Ameaça de guerra civil
A primeira resposta ao golpe foi uma campanha generalizada a nível nacional de desobediência civil e de manifestações pacíficas. A repressão tem estado a provocar uma resistência mais musculada, sobretudo face à violência aparentemente aleatória.

O Myanmar Now, um jornal independente, noticiou que os soldados abateram a tiro um pastor batista que tentava apagar um incêndio provocado por confrontos com militares. O seu corpo foi encontrado sem o dedo anelar da mão esquerda, referiu o responsável pela Associação de Igrejas Batistas de Thantlang, afirmando que as tropas deviam ter-lhe roubado a aliança de casamento.
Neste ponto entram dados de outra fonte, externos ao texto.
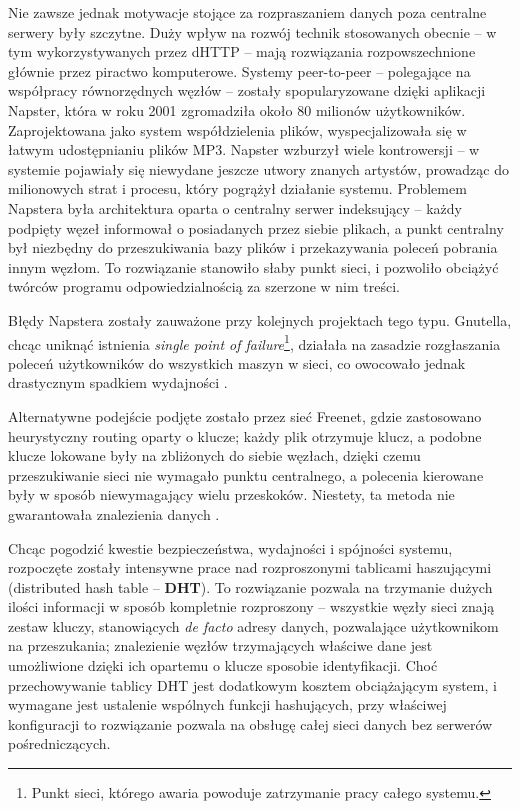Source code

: Nie zawsze jednak motywacje stojące za rozpraszaniem danych poza centralne serwery były szczytne. Duży wpływ na rozwój technik stosowanych obecnie -- w tym wykorzystywanych przez dHTTP -- mają rozwiązania rozpowszechnione głównie przez piractwo komputerowe. Systemy peer-to-peer -- polegające na współpracy równorzędnych węzłów -- zostały spopularyzowane dzięki aplikacji Napster, która w roku 2001 zgromadziła około 80 milionów użytkowników. Zaprojektowana jako system współdzielenia plików, wyspecjalizowała się w łatwym udostępnianiu plików MP3. Napster wzburzył wiele kontrowersji -- w systemie pojawiały się niewydane jeszcze utwory znanych artystów, prowadząc do milionowych strat i procesu, który pogrążył działanie systemu.
Problemem Napstera była architektura oparta o centralny serwer indeksujący -- każdy podpięty węzeł informował o posiadanych przez siebie plikach, a punkt centralny był niezbędny do przeszukiwania bazy plików i przekazywania poleceń pobrania innym węzłom. To rozwiązanie stanowiło słaby punkt sieci, i pozwoliło obciążyć twórców programu odpowiedzialnością za szerzone w nim treści.

Błędy Napstera zostały zauważone przy kolejnych projektach tego typu. Gnutella, chcąc uniknąć istnienia {\em single point of failure}\footnote{Punkt sieci, którego awaria powoduje zatrzymanie pracy całego systemu.}, działała na zasadzie rozgłaszania poleceń użytkowników do wszystkich maszyn w sieci, co owocowało jednak drastycznym spadkiem wydajności \cite{measuringNapsterGnutella}.

Alternatywne podejście podjęte zostało przez sieć Freenet, gdzie zastosowano heurystyczny routing oparty o klucze; każdy plik otrzymuje klucz, a podobne klucze lokowane były na zbliżonych do siebie węzłach, dzięki czemu przeszukiwanie sieci nie wymagało punktu centralnego, a polecenia kierowane były w sposób niewymagający wielu przeskoków. Niestety, ta metoda nie gwarantowała znalezienia danych \cite{searchingInSmallWorld}.

Chcąc pogodzić kwestie bezpieczeństwa, wydajności i spójności systemu, rozpoczęte zostały intensywne prace nad rozproszonymi tablicami haszującymi (distributed hash table -- \textbf{DHT}). To rozwiązanie pozwala na trzymanie dużych ilości informacji w sposób kompletnie rozproszony -- wszystkie węzły sieci znają zestaw kluczy, stanowiących {\em de facto} adresy danych, pozwalające użytkownikom na przeszukania; znalezienie węzłów trzymających właściwe dane jest umożliwione dzięki ich opartemu o klucze sposobie identyfikacji. Choć przechowywanie tablicy DHT jest dodatkowym kosztem obciążającym system, i wymagane jest ustalenie wspólnych funkcji hashujących, przy właściwej konfiguracji to rozwiązanie pozwala na obsługę całej sieci danych bez serwerów pośredniczących.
Um movimento de resistência popular armada está a ganhar força, com a população civil a pegar em armas para defender as suas áreas de residência da repressão militar. Bachelet alertou para a “possibilidade alarmante de uma guerra civil desenfreada”.

As tropas da junta têm sido cada vez mais atacadas desde que um governo paralelo autoproclamado por políticos pró-democracia declarou no início deste mês uma “guerra de defesa” contra os militares.
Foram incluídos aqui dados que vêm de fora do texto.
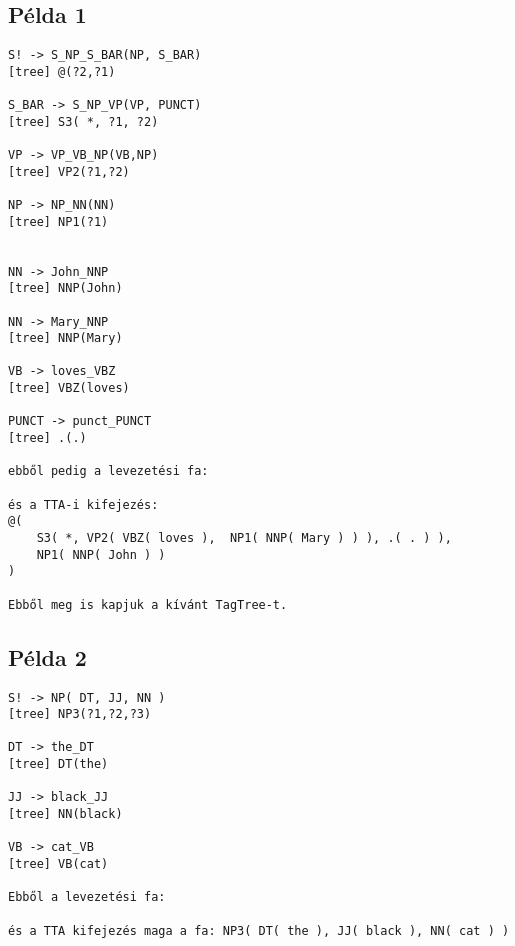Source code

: \appendix
\chapter*{\fuggelek}
\setcounter{chapter}{\appendixnumber}



\section{Példa 1}

\begin{verbatim}
S! -> S_NP_S_BAR(NP, S_BAR)
[tree] @(?2,?1)

S_BAR -> S_NP_VP(VP, PUNCT)
[tree] S3( *, ?1, ?2)

VP -> VP_VB_NP(VB,NP)
[tree] VP2(?1,?2)

NP -> NP_NN(NN)
[tree] NP1(?1)


NN -> John_NNP
[tree] NNP(John)

NN -> Mary_NNP
[tree] NNP(Mary)

VB -> loves_VBZ
[tree] VBZ(loves)

PUNCT -> punct_PUNCT
[tree] .(.)

ebből pedig a levezetési fa:

és a TTA-i kifejezés: 
@(
	S3( *, VP2( VBZ( loves ),  NP1( NNP( Mary ) ) ), .( . ) ), 
	NP1( NNP( John ) ) 
)

Ebből meg is kapjuk a kívánt TagTree-t.
\end{verbatim}



\section{Példa 2}

\begin{verbatim}
S! -> NP( DT, JJ, NN )
[tree] NP3(?1,?2,?3)

DT -> the_DT
[tree] DT(the)

JJ -> black_JJ
[tree] NN(black)

VB -> cat_VB
[tree] VB(cat)

Ebből a levezetési fa:

és a TTA kifejezés maga a fa: NP3( DT( the ), JJ( black ), NN( cat ) )

\end{verbatim}



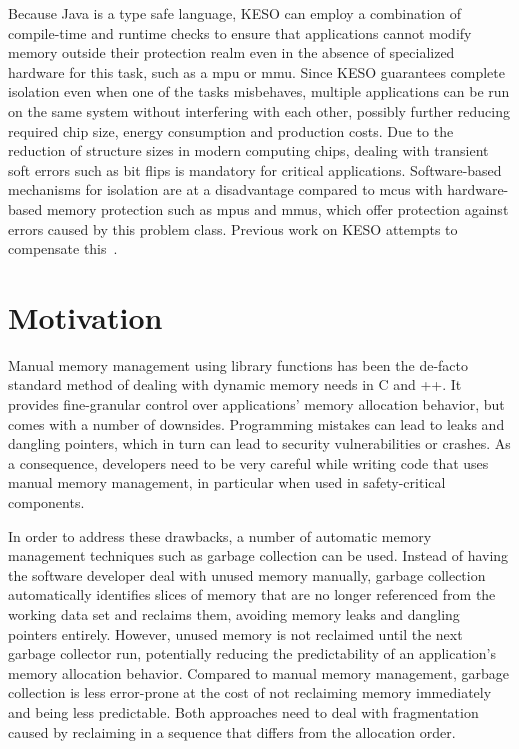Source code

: 		Because Java is a type safe language, KESO can employ a combination of compile-time and runtime checks to ensure
		that applications cannot modify memory outside their protection realm even in the absence of specialized hardware
		for this task, such as a \gls{mpu} or \gls{mmu}. Since KESO guarantees complete isolation even when one of the tasks
		misbehaves, multiple applications can be run on the same system without interfering with each other, possibly
		further reducing required chip size, energy consumption and production costs. Due to the reduction of structure
		sizes in modern computing chips, dealing with transient soft errors such as bit flips is mandatory for critical
		applications. Software-based mechanisms for isolation are at a disadvantage compared to \glspl{mcu} with
		hardware-based memory protection such as \glspl{mpu} and \glspl{mmu}, which offer protection against errors caused
		by this problem class. Previous work on KESO attempts to compensate this~\cite{thomm:11:jtres, stilkerich:13:lctes}.

	\section{Motivation}
		\label{sec:intro:motivation}

		Manual memory management using library functions has been the de-facto standard method of dealing with dynamic
		memory needs in C and \C++{}. It provides fine-granular control over applications' memory allocation behavior, but
		comes with a number of downsides. Programming mistakes can lead to leaks and dangling pointers, which in turn can
		lead to security vulnerabilities or crashes. As a consequence, developers need to be very careful while writing code
		that uses manual memory management, in particular when used in safety-critical components.

		In order to address these drawbacks, a number of automatic memory management techniques such as garbage collection
		can be used. Instead of having the software developer deal with unused memory manually, garbage collection
		automatically identifies slices of memory that are no longer referenced from the working data set and reclaims them,
		avoiding memory leaks and dangling pointers entirely. However, unused memory is not reclaimed until the next garbage
		collector run, potentially reducing the predictability of an application's memory allocation behavior. Compared to
		manual memory management, garbage collection is less error-prone at the cost of not reclaiming memory immediately
		and being less predictable. Both approaches need to deal with fragmentation caused by reclaiming in a sequence that
		differs from the allocation order.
Nos últimos dias virtualmente toda a população de uma localidade no ocidente do país, habitada por cerca de 7.500 pessoas, foi forçada a fugir dos combates entre os militares e os seus opositores, de acordo com a imprensa.

O Global New Light de Myanmar, controlado pela junta, referiu que os soldados tinham sofrido uma emboscada por parte de “uns 100 terroristas”, durante uma patrulha em Thantlang, no estado de Chin, perto da fronteira com a Índia.
Milhões de refugiados
Um residente sob anonimato afirmou à Agência France Press que a população começou a fugir segunda-feira quando os “soldados começaram a disparar ao acaso contra as janelas” das casas da localidade. “Toda a gente fugiu”, afirmou, revelando que ele próprio se refugiou numa aldeia próxima, juntamente com 500 outras pessoas. Muitas outras pessoas já atravessaram a fronteira para a Índia, acrescentou.

Outra residente contou que andou três dias com os pais idosos para chegar à Índia, após os militares lhes terem bombardeado a casa e os combates escalarem a toda a volta. “Nunca pensei em abandonar a minha casa, mesmo depois de os militares a bombardearem, mas as coisas pioraram e acabei por ter de fugir”, afirmou também à AFP, igualmente sem se identificar. O porta-voz da junta, Zaw Min Tun, rejeitou os relatos como notícias falsas e disse que 20 casas e um edifício governamental tinham sido destruídos num incêndio após confrontos dia 18 de setembro.

Andrews apelou ao Conselho da ONU para aumentar a ajuda humanitária a mais de três milhões de pessoas em Myanmar que necessitam de apoio. Só devido às ações da junta mais de 230 mil civis perderam as suas casas e são agora deslocados no próprio país.

“É necessário um maior compromisso da comunidade internacional de forma a garantir que o auxílio chegue a quem precisa dele”, afirmou o relator especial para Myanmar. “As organizações civis birmanesas que estão a salvar vidas precisam e merecem o nosso apoio. O Plano da ONU 2021 de Resposta Humanitária a Myanmar recebeu até agora somente 46 por cento dos fundos requisitados. Podemos e devemos fazer melhor”.